The primary PAE of concern is DEHP, which showed varying levels of EDIs across different store types. The total EDIs of DEHP varied among different types of stores, with wall covering stores having the highest EDIs (66.3 ng/kg-bw/day) and flooring stores having the lowest (41.2 ng/kg-bw/day). This difference in DEHP levels may stem from variations in workplace exposure and differences in work practices and materials used in these stores. DBP and DIBP were also major PAEs contributing to daily ingestion intake. For ingestion, the EDIs of DBP were highest among furniture board-store staff (31.9 ng/kg-bw/day) and lowest among wall covering-store staff (19.1 ng/kg-bw/day). In contrast, the ingestion EDIs of DIBP were highest for furniture board-store staff (15.7 ng/kg-bw/day) and lowest for household article-store staff (4.91 ng/kg-bw/day). Dermal-absorption EDIs also showed variability, with DBP levels peaking among flooring store staff (0.363 ng/kg-bw/day) and being lowest among furniture board-store staff (0.167 ng/kg-bw/day). For DIBP, dermal absorption was highest in furniture board-store staff (0.439 ng/kg-bw/day) and lowest in household article-store staff (0.0523 ng/kg-bw/day). When comparing these values to PAE exposure through foodstuffs, it is evident that exposure from dust in decoration material stores, while lower, still constitutes a significant portion of overall exposure. For instance, the ingestion EDIs of DBP and DIBP in these environments accounted for 8–13% and 2–6%, respectively, of the corresponding EDIs from food sources (243 ng/kg-bw/day for DBP and 245 ng/kg-bw/day for DIBP) [97]. Moreover, the EDIs of DEHP from dermal absorption are notably lower across all store types, indicating that DBP and DIBP are the more significant contributors to PAE exposure in these occupational settings. The median EDIs of DMP, DEP, DHxP, BBP, DCHP and DOP were relatively low. The EDIs of other PAEs were approximately 1–2 orders-of-magnitude lower than those from foodstuffs for adults (16.5 ng/kg-bw/day for DMP, 13.6 ng/kg-bw/day for DEP, and 10.0 ng/kg-bw/day for BBP) [97].

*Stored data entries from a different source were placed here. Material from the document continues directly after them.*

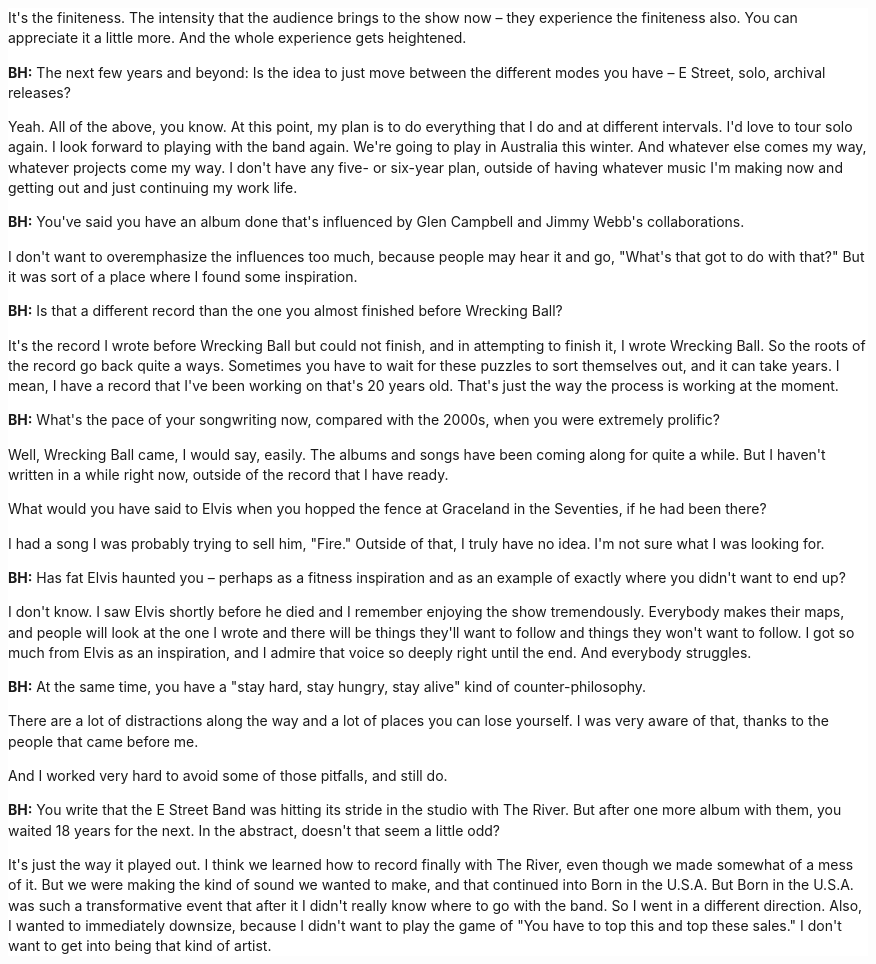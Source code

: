It's the finiteness. The intensity that the audience brings to the show now – they experience the finiteness also. You can appreciate it a little more. And the whole experience gets heightened.

**BH:** The next few years and beyond: Is the idea to just move between the different modes you have – E Street, solo, archival releases?

Yeah. All of the above, you know. At this point, my plan is to do everything that I do and at different intervals. I'd love to tour solo again. I look forward to playing with the band again. We're going to play in Australia this winter. And whatever else comes my way, whatever projects come my way. I don't have any five- or six-year plan, outside of having whatever music I'm making now and getting out and just continuing my work life.

**BH:** You've said you have an album done that's influenced by Glen Campbell and Jimmy Webb's collaborations.

I don't want to overemphasize the influences too much, because people may hear it and go, "What's that got to do with that?" But it was sort of a place where I found some inspiration.

**BH:** Is that a different record than the one you almost finished before Wrecking Ball?

It's the record I wrote before Wrecking Ball but could not finish, and in attempting to finish it, I wrote Wrecking Ball. So the roots of the record go back quite a ways. Sometimes you have to wait for these puzzles to sort themselves out, and it can take years. I mean, I have a record that I've been working on that's 20 years old. That's just the way the process is working at the moment.

**BH:** What's the pace of your songwriting now, compared with the 2000s, when you were extremely prolific?

Well, Wrecking Ball came, I would say, easily. The albums and songs have been coming along for quite a while. But I haven't written in a while right now, outside of the record that I have ready.

What would you have said to Elvis when you hopped the fence at Graceland in the Seventies, if he had been there?

I had a song I was probably trying to sell him, "Fire." Outside of that, I truly have no idea. I'm not sure what I was looking for.

**BH:** Has fat Elvis haunted you – perhaps as a fitness inspiration and as an example of exactly where you didn't want to end up?

I don't know. I saw Elvis shortly before he died and I remember enjoying the show tremendously. Everybody makes their maps, and people will look at the one I wrote and there will be things they'll want to follow and things they won't want to follow. I got so much from Elvis as an inspiration, and I admire that voice so deeply right until the end. And everybody struggles.

**BH:** At the same time, you have a "stay hard, stay hungry, stay alive" kind of counter-philosophy.

There are a lot of distractions along the way and a lot of places you can lose yourself. I was very aware of that, thanks to the people that came before me.

And I worked very hard to avoid some of those pitfalls, and still do.

**BH:** You write that the E Street Band was hitting its stride in the studio with The River. But after one more album with them, you waited 18 years for the next. In the abstract, doesn't that seem a little odd?

It's just the way it played out. I think we learned how to record finally with The River, even though we made somewhat of a mess of it. But we were making the kind of sound we wanted to make, and that continued into Born in the U.S.A. But Born in the U.S.A. was such a transformative event that after it I didn't really know where to go with the band. So I went in a different direction. Also, I wanted to immediately downsize, because I didn't want to play the game of "You have to top this and top these sales." I don't want to get into being that kind of artist.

3.5.2. Cumulative Risk Assessment of Exposure to PAEs

Cumulative risk assessment was applied to estimate the exposure risk to DIBP, DBP, and DEHP based on the reference dose (RfD) recommended by the United States Environmental Protection Agency (U.S. EPA) and the reference dose for anti-androgenicity (RfD AA) developed by Kortenkamp and Faust [36]. An HI value lower than 1 is considered safe [37]. Overall, the HI values based on RfD were higher than those based on RfD AA, indicating that using the RfD AA, which specifically addresses anti-androgenic effects, results in a lower estimation of risk compared to the general RfD (Table S4). The relative-exposure levels to DIBP, DBP, and DEHP vary significantly among different types of decoration material stores. The HI values of DIBP, DBP, and DEHP for staff in flooring stores, wall covering stores, furniture board stores, and household article stores ranged from 2.54 × 10−4 to 4.15 × 10−3 (median 1.57 × 10−3), 1.22 × 10−3 to 6.18 × 10−3 (median 2.47 × 10−3), 3.19 × 10−4 to 3.82 × 10−3 (median 2.15 × 10−3), and 7.32 × 10−4 to 6.19 × 10−3 (median 2.18 × 10−3), respectively. Despite variations in HI values, all HI values were below 1, implying that, according to the criteria set, the exposure levels for all decoration material-store staff are within the acceptable safety limits for both RfD and RfD AA. It is worth noting that across all types of stores, wall covering-store staff had the highest median HI values (0.0035 based on RfD and 0.0025 based on RfD AA), while flooring store staff had the lowest (0.0022 and 0.0016), regardless of whether RfD or RfD AA was used. This indicates that wall covering-store staff are exposed to higher levels of DIBP, DBP, and DEHP, which may pose a greater potential risk to their health compared to flooring store staff.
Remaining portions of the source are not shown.